→ Work to complete
Leave out the images and output the records word for word.

Recorded data
-=-=-=-=-

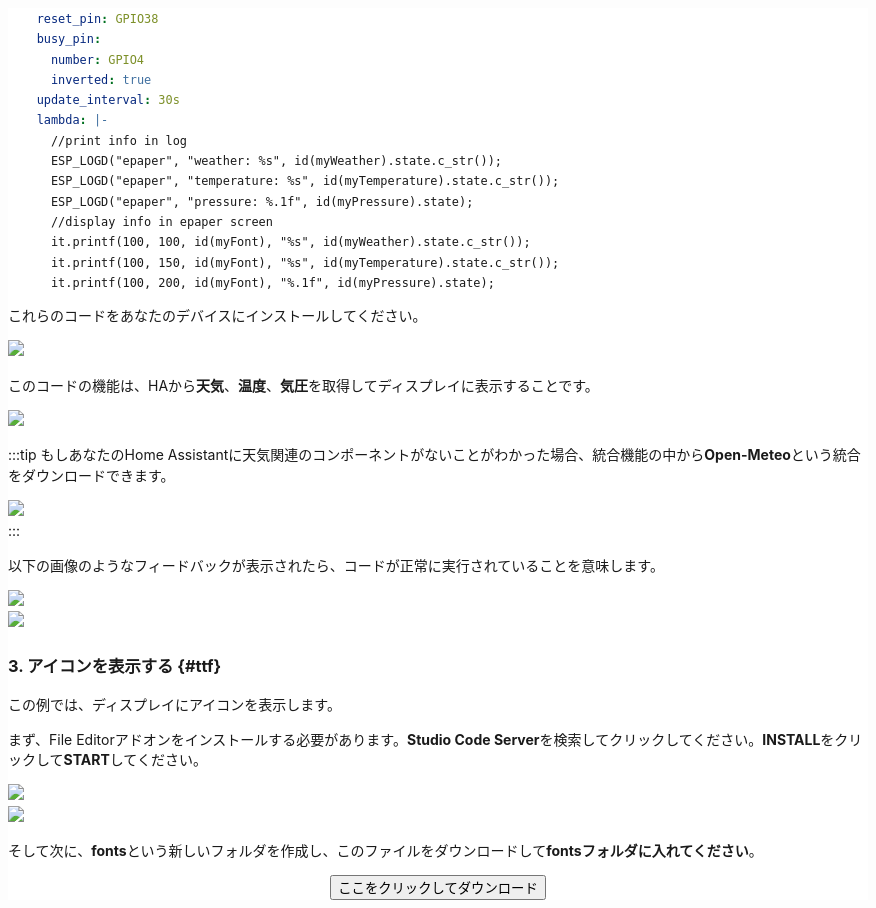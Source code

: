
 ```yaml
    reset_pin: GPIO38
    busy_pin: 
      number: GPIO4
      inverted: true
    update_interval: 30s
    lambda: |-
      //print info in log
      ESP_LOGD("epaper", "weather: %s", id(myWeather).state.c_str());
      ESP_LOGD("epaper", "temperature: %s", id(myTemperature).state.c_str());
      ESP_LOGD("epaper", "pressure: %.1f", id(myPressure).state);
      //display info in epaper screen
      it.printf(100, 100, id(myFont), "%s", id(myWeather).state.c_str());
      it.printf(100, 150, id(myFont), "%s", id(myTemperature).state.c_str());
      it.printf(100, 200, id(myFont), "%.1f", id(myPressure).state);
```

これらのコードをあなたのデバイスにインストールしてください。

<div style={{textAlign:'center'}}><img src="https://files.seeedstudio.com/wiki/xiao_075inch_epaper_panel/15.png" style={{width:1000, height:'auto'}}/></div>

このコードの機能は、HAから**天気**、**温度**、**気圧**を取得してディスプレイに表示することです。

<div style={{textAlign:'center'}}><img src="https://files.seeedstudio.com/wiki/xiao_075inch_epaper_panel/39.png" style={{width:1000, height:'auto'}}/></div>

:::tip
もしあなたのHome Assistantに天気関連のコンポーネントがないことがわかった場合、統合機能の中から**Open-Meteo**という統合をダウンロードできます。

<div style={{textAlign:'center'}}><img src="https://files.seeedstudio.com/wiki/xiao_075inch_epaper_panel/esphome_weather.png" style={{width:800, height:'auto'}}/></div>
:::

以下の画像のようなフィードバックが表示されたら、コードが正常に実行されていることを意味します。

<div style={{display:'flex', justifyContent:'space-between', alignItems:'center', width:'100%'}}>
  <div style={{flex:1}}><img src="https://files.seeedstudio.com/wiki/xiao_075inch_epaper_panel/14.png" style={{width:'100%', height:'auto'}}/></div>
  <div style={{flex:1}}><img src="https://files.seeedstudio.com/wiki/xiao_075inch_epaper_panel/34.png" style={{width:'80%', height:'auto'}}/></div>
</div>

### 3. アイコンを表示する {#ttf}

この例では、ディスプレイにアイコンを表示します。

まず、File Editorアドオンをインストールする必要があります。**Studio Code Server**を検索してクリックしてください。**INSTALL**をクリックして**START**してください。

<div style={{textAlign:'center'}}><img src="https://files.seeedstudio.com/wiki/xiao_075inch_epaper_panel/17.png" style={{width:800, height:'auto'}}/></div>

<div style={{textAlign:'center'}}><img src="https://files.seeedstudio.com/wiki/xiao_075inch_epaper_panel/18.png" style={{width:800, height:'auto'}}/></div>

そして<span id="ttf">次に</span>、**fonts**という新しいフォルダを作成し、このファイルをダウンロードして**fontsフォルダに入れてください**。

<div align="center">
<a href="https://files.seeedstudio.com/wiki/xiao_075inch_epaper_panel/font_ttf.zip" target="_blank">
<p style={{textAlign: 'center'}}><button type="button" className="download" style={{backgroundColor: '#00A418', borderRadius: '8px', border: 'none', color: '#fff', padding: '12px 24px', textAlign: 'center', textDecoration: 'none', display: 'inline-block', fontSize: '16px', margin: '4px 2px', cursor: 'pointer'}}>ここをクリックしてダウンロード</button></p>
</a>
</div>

-=-=-=-=-

→ Output
Source code

:
 ```yaml
    reset_pin: GPIO38
    busy_pin: 
      number: GPIO4
      inverted: true
    update_interval: 30s
    lambda: |-
      //print info in log
      ESP_LOGD("epaper", "weather: %s", id(myWeather).state.c_str());
      ESP_LOGD("epaper", "temperature: %s", id(myTemperature).state.c_str());
      ESP_LOGD("epaper", "pressure: %.1f", id(myPressure).state);
      //display info in epaper screen
      it.printf(100, 100, id(myFont), "%s", id(myWeather).state.c_str());
      it.printf(100, 150, id(myFont), "%s", id(myTemperature).state.c_str());
      it.printf(100, 200, id(myFont), "%.1f", id(myPressure).state);
```

これらのコードをあなたのデバイスにインストールしてください。

<div style={{textAlign:'center'}}><img src="https://files.seeedstudio.com/wiki/xiao_075inch_epaper_panel/15.png" style={{width:1000, height:'auto'}}/></div>

このコードの機能は、HAから**天気**、**温度**、**気圧**を取得してディスプレイに表示することです。

<div style={{textAlign:'center'}}><img src="https://files.seeedstudio.com/wiki/xiao_075inch_epaper_panel/39.png" style={{width:1000, height:'auto'}}/></div>

:::tip
もしあなたのHome Assistantに天気関連のコンポーネントがないことがわかった場合、統合機能の中から**Open-Meteo**という統合をダウンロードできます。

<div style={{textAlign:'center'}}><img src="https://files.seeedstudio.com/wiki/xiao_075inch_epaper_panel/esphome_weather.png" style={{width:800, height:'auto'}}/></div>
:::

以下の画像のようなフィードバックが表示されたら、コードが正常に実行されていることを意味します。

<div style={{display:'flex', justifyContent:'space-between', alignItems:'center', width:'100%'}}>
  <div style={{flex:1}}><img src="https://files.seeedstudio.com/wiki/xiao_075inch_epaper_panel/14.png" style={{width:'100%', height:'auto'}}/></div>
  <div style={{flex:1}}><img src="https://files.seeedstudio.com/wiki/xiao_075inch_epaper_panel/34.png" style={{width:'80%', height:'auto'}}/></div>
</div>

### 3. アイコンを表示する {#ttf}

この例では、ディスプレイにアイコンを表示します。

まず、File Editorアドオンをインストールする必要があります。**Studio Code Server**を検索してクリックしてください。**INSTALL**をクリックして**START**してください。

<div style={{textAlign:'center'}}><img src="https://files.seeedstudio.com/wiki/xiao_075inch_epaper_panel/17.png" style={{width:800, height:'auto'}}/></div>

<div style={{textAlign:'center'}}><img src="https://files.seeedstudio.com/wiki/xiao_075inch_epaper_panel/18.png" style={{width:800, height:'auto'}}/></div>

そして<span id="ttf">次に</span>、**fonts**という新しいフォルダを作成し、このファイルをダウンロードして**fontsフォルダに入れてください**。

<div align="center">
<a href="https://files.seeedstudio.com/wiki/xiao_075inch_epaper_panel/font_ttf.zip" target="_blank">
<p style={{textAlign: 'center'}}><button type="button" className="download" style={{backgroundColor: '#00A418', borderRadius: '8px', border: 'none', color: '#fff', padding: '12px 24px', textAlign: 'center', textDecoration: 'none', display: 'inline-block', fontSize: '16px', margin: '4px 2px', cursor: 'pointer'}}>ここをクリックしてダウンロード</button></p>
</a>
</div>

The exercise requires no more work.